# Given data
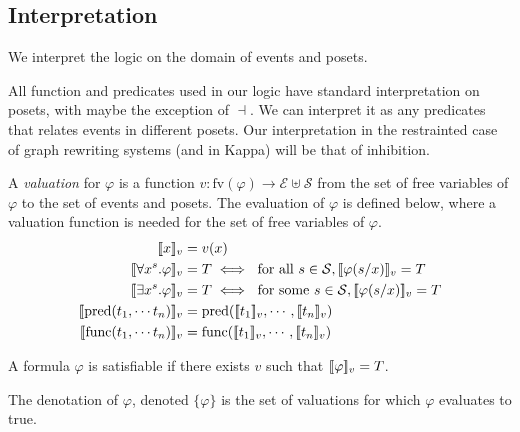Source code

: \subsection{Interpretation}

We interpret the logic on the domain of events and posets.

All function and predicates used in our logic have standard interpretation on posets, with maybe the exception of $\dashv$. We can interpret it as any predicates that relates events in different posets. Our interpretation in the restrainted case of graph rewriting systems (and in Kappa) will be that of inhibition.

A \emph{valuation} for $\varphi$ is a function
$v:\text{fv}(\varphi)\to\mathcal{E}\uplus\mathcal{S}$
from the set of free variables of $\varphi$ to the set of events and posets.
%
The evaluation of $\varphi$ is defined below, where a valuation function is needed for the set of free variables of $\varphi$.
\begin{align*}
  \enc{x}_{v} &= v(x)\\
  \enc{\forall x^s.\varphi}_{v} &= T \iff\text{ for all }s\in\mathcal{S}, \enc{\varphi(s/x)}_{v} = T\\
  \enc{\exists x^s.\varphi}_{v} &= T \iff\text{ for some }s\in\mathcal{S}, \enc{\varphi(s/x)}_{v} = T\\
  \enc{\text{pred}(t_1,\cdots t_n)}_{v} &= \text{pred}(\enc{t_1}_{v},\cdots,\enc{t_n}_{v}) \\
  \enc{\text{func}(t_1,\cdots t_n)}_{v} &= \text{func}(\enc{t_1}_{v},\cdots,\enc{t_n}_{v}) \\
\end{align*}

A formula $\varphi$ is satisfiable if there exists $v$ such that $[\![\varphi]\!]_v = T$.

The denotation of $\varphi$, denoted $\{\varphi\}$ is the set of valuations for which $\varphi$ evaluates to true.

# Exercise directions
Among the lines above, count those containing the word "free" and give nothing but the result.

# Exercise response
2